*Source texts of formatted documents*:
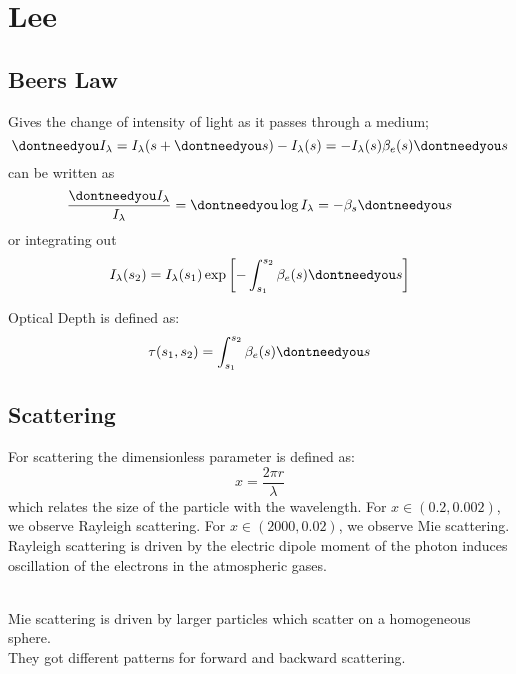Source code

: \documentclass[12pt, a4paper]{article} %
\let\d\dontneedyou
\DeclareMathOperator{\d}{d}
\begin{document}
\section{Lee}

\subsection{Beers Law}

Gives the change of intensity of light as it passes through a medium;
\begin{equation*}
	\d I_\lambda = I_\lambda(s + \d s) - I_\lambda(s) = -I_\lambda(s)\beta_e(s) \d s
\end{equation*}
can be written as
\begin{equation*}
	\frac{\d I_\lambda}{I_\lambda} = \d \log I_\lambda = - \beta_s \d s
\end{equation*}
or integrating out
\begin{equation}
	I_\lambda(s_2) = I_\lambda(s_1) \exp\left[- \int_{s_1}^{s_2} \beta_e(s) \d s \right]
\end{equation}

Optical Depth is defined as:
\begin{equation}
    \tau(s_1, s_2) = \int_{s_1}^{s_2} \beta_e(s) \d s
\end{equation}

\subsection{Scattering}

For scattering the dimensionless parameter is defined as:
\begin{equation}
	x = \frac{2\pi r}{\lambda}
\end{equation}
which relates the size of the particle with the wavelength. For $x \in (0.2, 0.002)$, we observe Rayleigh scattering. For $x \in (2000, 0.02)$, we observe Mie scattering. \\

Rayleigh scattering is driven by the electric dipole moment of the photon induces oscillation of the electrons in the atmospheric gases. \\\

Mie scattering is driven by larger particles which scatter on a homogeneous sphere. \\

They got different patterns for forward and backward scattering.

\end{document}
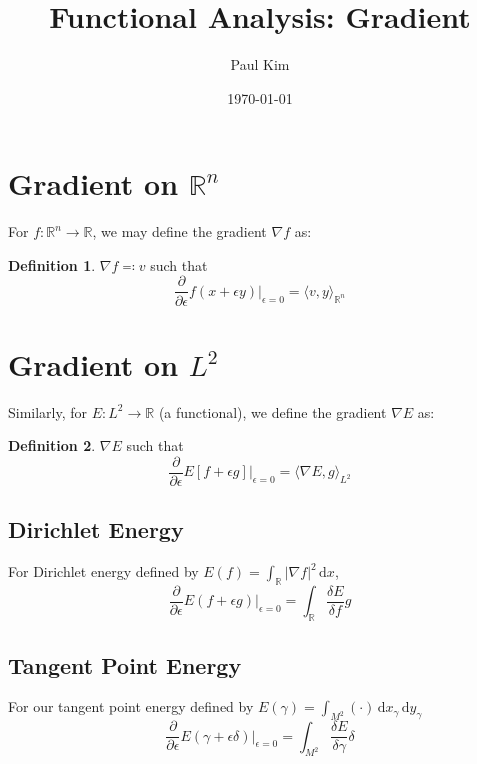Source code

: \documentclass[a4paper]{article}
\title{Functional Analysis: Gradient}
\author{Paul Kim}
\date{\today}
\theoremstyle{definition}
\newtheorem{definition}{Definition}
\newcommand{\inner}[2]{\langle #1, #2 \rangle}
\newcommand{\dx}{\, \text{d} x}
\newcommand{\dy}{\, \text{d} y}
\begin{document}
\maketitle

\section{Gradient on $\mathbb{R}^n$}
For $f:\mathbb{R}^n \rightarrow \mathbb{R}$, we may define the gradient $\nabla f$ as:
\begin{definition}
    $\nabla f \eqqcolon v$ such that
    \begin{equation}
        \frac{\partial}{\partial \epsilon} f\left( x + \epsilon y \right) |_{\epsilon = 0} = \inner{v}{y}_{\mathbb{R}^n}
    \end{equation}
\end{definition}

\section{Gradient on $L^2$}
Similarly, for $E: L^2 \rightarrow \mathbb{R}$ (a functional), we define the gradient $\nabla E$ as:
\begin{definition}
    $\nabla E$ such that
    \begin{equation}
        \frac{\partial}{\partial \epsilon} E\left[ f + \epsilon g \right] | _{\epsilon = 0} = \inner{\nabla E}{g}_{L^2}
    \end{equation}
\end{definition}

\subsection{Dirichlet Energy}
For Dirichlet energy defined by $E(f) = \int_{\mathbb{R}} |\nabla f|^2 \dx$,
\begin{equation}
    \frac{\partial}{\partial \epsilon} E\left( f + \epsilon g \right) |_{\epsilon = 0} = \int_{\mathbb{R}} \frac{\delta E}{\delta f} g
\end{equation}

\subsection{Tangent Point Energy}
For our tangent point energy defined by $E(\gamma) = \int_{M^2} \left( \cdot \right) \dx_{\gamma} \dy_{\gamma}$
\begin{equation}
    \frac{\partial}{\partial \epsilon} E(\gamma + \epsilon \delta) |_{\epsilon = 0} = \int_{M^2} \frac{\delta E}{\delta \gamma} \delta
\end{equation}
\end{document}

*EXERCISE DESCRIPTION*: Please return the lines above that run from the line containing "Optical Depth is" to the line containing "which relates the", inclusive, exactly and with no other lines.

*SOLUTION*:
Optical Depth is defined as:
\begin{equation}
    \tau(s_1, s_2) = \int_{s_1}^{s_2} \beta_e(s) \d s
\end{equation}

\subsection{Scattering}

For scattering the dimensionless parameter is defined as:
\begin{equation}
	x = \frac{2\pi r}{\lambda}
\end{equation}
which relates the size of the particle with the wavelength. For $x \in (0.2, 0.002)$, we observe Rayleigh scattering. For $x \in (2000, 0.02)$, we observe Mie scattering. \\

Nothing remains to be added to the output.